TASK STATEMENT: Copy out the lines of the records below, and only those lines, from the one with "of Kickstarter Campaigns" through the one with "2. Created various", exactly as they appear.

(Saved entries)
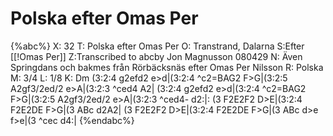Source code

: # Polska efter Omas Per

{%abc%}
X: 32
T: Polska efter Omas Per
O: Transtrand, Dalarna
S:Efter [[!Omas Per]]
Z:Transcribed to abcby Jon Magnusson 080429
N: Även Springdans och bakmes från Rörbäcksnäs efter Omas Per Nilsson
R: Polska
M: 3/4
L: 1/8
K: Dm
(3:2:4 g2efd2 e>d|(3:2:4 ^c2=BAG2 F>G|(3:2:5 A2gf3/2ed/2 e>A|(3:2:3 ^ced4 A2|
(3:2:4 g2efd2 e>d|(3:2:4 ^c2=BAG2 F>G|(3:2:5 A2gf3/2ed/2 e>A|(3:2:3 ^ced4- d2:|:
(3 F2E2F2 D>E|(3:2:4 F2E2DE F>G|(3 ABc d2A2|
(3 F2E2F2 D>E|(3:2:4 F2E2DE F>G|(3 ABc d>e f>e|(3 ^cec d4:|
{%endabc%}

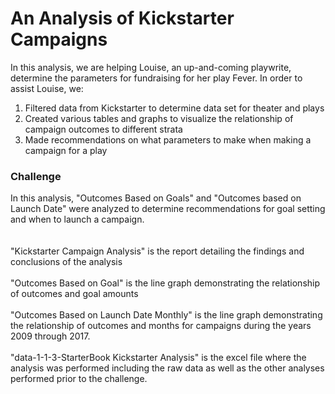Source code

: # An Analysis of Kickstarter Campaigns
In this analysis, we are helping Louise, an up-and-coming playwrite, determine the parameters for fundraising for her play Fever.
In order to assist Louise, we:
  1. Filtered data from Kickstarter to determine data set for theater and plays
  2. Created various tables and graphs to visualize the relationship of campaign outcomes to different strata
  3. Made recommendations on what parameters to make when making a campaign for a play
### Challenge
In this analysis, "Outcomes Based on Goals" and "Outcomes based on Launch Date" were analyzed to determine recommendations for goal setting and when to launch a campaign. <br />  
<br />"Kickstarter Campaign Analysis" is the report detailing the findings and conclusions of the analysis <br />
<br />"Outcomes Based on Goal" is the line graph demonstrating the relationship of outcomes and goal amounts <br />
<br />"Outcomes Based on Launch Date Monthly" is the line graph demonstrating the relationship of outcomes and months for campaigns during the years 2009 through 2017. <br />
<br />"data-1-1-3-StarterBook Kickstarter Analysis" is the excel file where the analysis was performed including the raw data as well as the other analyses performed prior to the challenge.

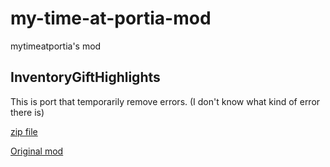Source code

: # my-time-at-portia-mod
mytimeatportia's mod

## InventoryGiftHighlights
This is port that temporarily remove errors. (I don't know what kind of error there is)

[zip file](https://github.com/2jun0/my-time-at-portia-mod/raw/main/InventoryGiftHighlights/InventoryGiftHighlights.zip)

[Original mod](https://github.com/aedenthorn/mytimeatportia/tree/d80dc1d54527f6253ad331efb5fdee0f5e2e5289/InventoryGiftHighlights)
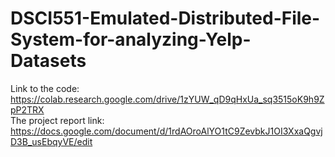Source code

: # DSCI551-Emulated-Distributed-File-System-for-analyzing-Yelp-Datasets
Link to the code: https://colab.research.google.com/drive/1zYUW_qD9qHxUa_sq3515oK9h9ZpP2TRX  
The project report link: https://docs.google.com/document/d/1rdAOroAlYO1tC9ZevbkJ1OI3XxaQgvjD3B_usEbqyVE/edit
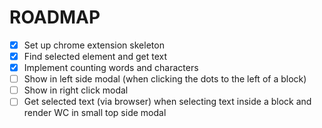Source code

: # ROADMAP

- [x] Set up chrome extension skeleton
- [x] Find selected element and get text
- [x] Implement counting words and characters
- [ ] Show in left side modal (when clicking the dots to the left of a block)
- [ ] Show in right click modal
- [ ] Get selected text (via browser) when selecting text inside a block and render WC in small top side modal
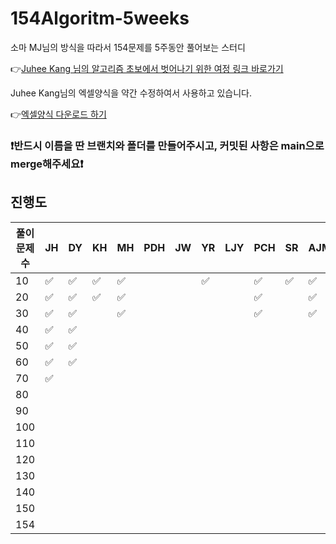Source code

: # 154Algoritm-5weeks

소마 MJ님의 방식을 따라서 154문제를 5주동안 풀어보는 스터디

👉[Juhee Kang 님의 알고리즘 초보에서 벗어나기 위한 여정 링크 바로가기](https://claudiajkang.medium.com/%EC%95%8C%EA%B3%A0%EB%A6%AC%EC%A6%98-%EC%B4%88%EB%B3%B4%EC%97%90%EC%84%9C-%EB%B2%97%EC%96%B4%EB%82%98%EA%B8%B0-%EC%9C%84%ED%95%9C-%EC%97%AC%EC%A0%95-1ffb6bdfec6b)

Juhee Kang님의 엑셀양식을 약간 수정하여서 사용하고 있습니다.

👉[엑셀양식 다운로드 하기](https://docs.google.com/spreadsheets/d/1QXTwCkL-f9BbYO15qe2NCnqzQ03vuOh2ZA_nmWpZCCo/edit?usp=sharing)

### ❗️반드시 이름을 딴 브랜치와 폴더를 만들어주시고, 커밋된 사항은 main으로 merge해주세요❗️

## 진행도

| 풀이문제 수 | JH  | DY  | KH  | MH  | PDH | JW  | YR  | LJY | PCH | SR  | AJM | MS  | SY | HY  | YB | KSY |
| ----------- | --- | --- | --- | --- | --- | --- | --- | --- | --- | --- |---| --- | --- |-----| --- |---|
| 10          | ✅  | ✅  | ✅  | ✅  |     |     | ✅  |     | ✅  | ✅  | ✅ |     | ✅ | ✅   |     | ✅ |
| 20          | ✅  | ✅  | ✅  | ✅  |     |     |     |     | ✅  |     | ✅ |     | ✅  | ✅   |     |   |
| 30          | ✅  | ✅  |     | ✅  |     |     |     |     | ✅  |     | ✅ |     | ✅  | ✅   |     |   |
| 40          | ✅  | ✅  |     |     |     |     |     |     |     |     |   |     | ✅  |     |     |   | 
| 50          | ✅  | ✅  |     |     |     |     |     |     |     |     |   |     | ✅  |     |     |   |
| 60          | ✅  | ✅  |     |     |     |     |     |     |     |     |   |     |     |     |     |   |
| 70          | ✅  |     |     |     |     |     |     |     |     |     |   |     |     |     |     |   |
| 80          |     |     |     |     |     |     |     |     |     |     |   |     |     |     |     |   |
| 90          |     |     |     |     |     |     |     |     |     |     |   |     |     |     |     |   |
| 100         |     |     |     |     |     |     |     |     |     |     |   |     |     |     |     |   |
| 110         |     |     |     |     |     |     |     |     |     |     |   |     |     |     |     |   |
| 120         |     |     |     |     |     |     |     |     |     |     |   |     |     |     |     |   |
| 130         |     |     |     |     |     |     |     |     |     |     |   |     |     |     |     |   |
| 140         |     |     |     |     |     |     |     |     |     |     |   |     |     |     |     |   |
| 150         |     |     |     |     |     |     |     |     |     |     |   |     |     |     |     |   |
| 154         |     |     |     |     |     |     |     |     |     |     |   |     |              |     | |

TASK SOLUTION:
: # An Analysis of Kickstarter Campaigns
In this analysis, we are helping Louise, an up-and-coming playwrite, determine the parameters for fundraising for her play Fever.
In order to assist Louise, we:
  1. Filtered data from Kickstarter to determine data set for theater and plays
  2. Created various tables and graphs to visualize the relationship of campaign outcomes to different strata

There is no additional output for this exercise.